Secara umum kemajuan yang dicapai oleh OPEC setelah terjadinya perang Oktober 1973 antara lain, pertama, negara-negara Arab terutama kelompok dari Arab, berhasil menaikkan persentase royalti dan pajak pendapatan atas minyak setinggi mungkin. Kedua, negara OPEC berhasil ikut partisipasi dalam perusahaan minyak, dimana perusahaan minyak masih berudaha di negara penghasil minyak. Dan berangsur-angsur perusahaan minyak asing ke perusahaan nasional negara OPEC. Hal inilah yang menyebabkan tidak lagi terdengar posted price yang dijadikan bahan pertimbangan, tetapi official price (harga jual resmi). Ketiga, keberhasilan negara OPEC untuk menasionalisasikan serta membeli perusahaan-perusahaan minyak asing yang masih berada di negara OPEC.

Keempat, secara berangsur-angsur anggota OPEC telah berhasil mengalihkan management perusahaan pengusahaan minyak dari tangan asing ke tangan nasional. Sekaligus terjadi pengalihan teknologi keahlian dalam usaha mencari minyak termasuk pemasarannya (apakah sudah dilakukan Indonesia? Eh, tapikandulu masih jadi anggota OPEC, apakah mereka membantu?, Red). Kelima, dengan kembalinya minyak ke tangan perusahaan nasional, maka harapan hasil minyak untuk kepentingan pembangunan nasional masing-masing negara OPEC semakin berhasil.

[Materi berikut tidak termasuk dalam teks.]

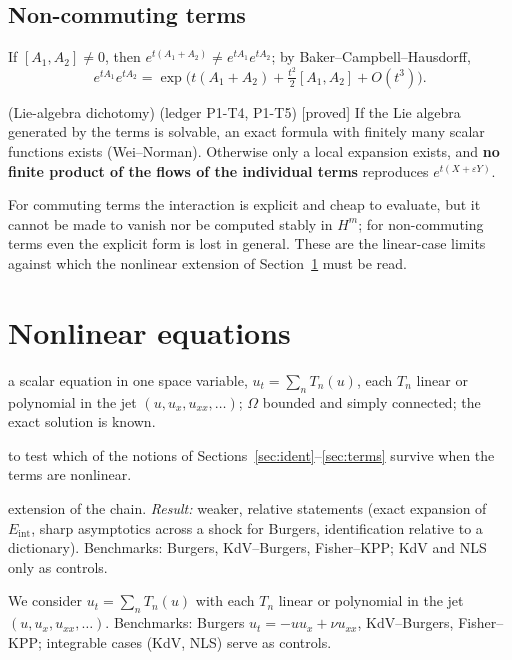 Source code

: \documentclass[11pt,a4paper]{article}
\theoremstyle{definition}
\newcommand{\badge}[2]{\textcolor{#1}{\textsf{\footnotesize[#2]}}}
\newcommand{\proved}[1][]{\badge{cC}{proved#1}}
\newcommand{\led}[1]{\textcolor{cG}{\textsf{\footnotesize(ledger #1)}}}
\newcommand{\sectionbrief}[3]{\begin{leadin}\begin{description}[nosep,leftmargin=3.0cm,labelwidth=2.8cm]
  \item[Starting from] #1
  \item[Why this section] #2
  \item[Role in the paper] #3
  \end{description}\end{leadin}}
\newcommand{\Eint}{E_{\mathrm{int}}}
\begin{document}
\subsection{Non-commuting terms}\label{sec:noncomm}
If $[A_1,A_2]\ne0$, then $e^{t(A_1+A_2)}\neq e^{tA_1}e^{tA_2}$; by Baker--Campbell--Hausdorff,
\[
e^{tA_1}e^{tA_2}=\exp\!\Big(t(A_1+A_2)+\tfrac{t^2}{2}[A_1,A_2]+O(t^3)\Big).
\]
\begin{proposition}{(Lie-algebra dichotomy) \led{P1-T4, P1-T5} \proved[]}
If the Lie algebra generated by the terms is solvable, an exact formula with finitely many scalar functions exists (Wei--Norman). Otherwise only a local expansion exists, and \textbf{no finite product of the flows of the individual terms} reproduces $e^{t(X+\varepsilon Y)}$.
\end{proposition}
\begin{takeaway}
For commuting terms the interaction is explicit and cheap to evaluate, but it cannot be made to vanish nor be computed stably in $H^m$; for non-commuting terms even the explicit form is lost in general. These are the linear-case limits against which the nonlinear extension of Section~\ref{sec:nonlin} must be read.
\end{takeaway}

\section{Nonlinear equations}\label{sec:nonlin}
\sectionbrief
{a scalar equation in one space variable, $u_t=\sum_nT_n(u)$, each $T_n$ linear or polynomial in the jet $(u,u_x,u_{xx},\dots)$; $\Omega$ bounded and simply connected; the exact solution is known.}
{to test which of the notions of Sections~\ref{sec:ident}--\ref{sec:terms} survive when the terms are nonlinear.}
{extension of the chain. \emph{Result:} weaker, relative statements (exact expansion of $\Eint$, sharp asymptotics across a shock for Burgers, identification relative to a dictionary). Benchmarks: Burgers, KdV--Burgers, Fisher--KPP; KdV and NLS only as controls.}
We consider $u_t=\sum_nT_n(u)$ with each $T_n$ linear or polynomial in the jet $(u,u_x,u_{xx},\dots)$. Benchmarks: Burgers $u_t=-uu_x+\nu u_{xx}$, KdV--Burgers, Fisher--KPP; integrable cases (KdV, NLS) serve as controls.
\end{document}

Keenam, OPEC berhasil mengubah kebijaksanaan dalam peraturan konsensi hingga menjadi usaha joint venture bahkan seratus persen menjadi milik negara (mengingatkan Pertamina punya JOB/Joint Operating Body, Red). Ketujuh, peranan OPEC di forum internasional, terutama dalam kontak-kontak diplomasi untuk berbagai kegiatan, terutama dalam kontak-kontak diplomasi untuk berbagai kegiatan, terutama masalah sosial, ekonomi dan budaya. Bahkan OPEC semakin mendapat tempat di kalangan negara maju atau industri, terutama karena kekuatan minyak buminya.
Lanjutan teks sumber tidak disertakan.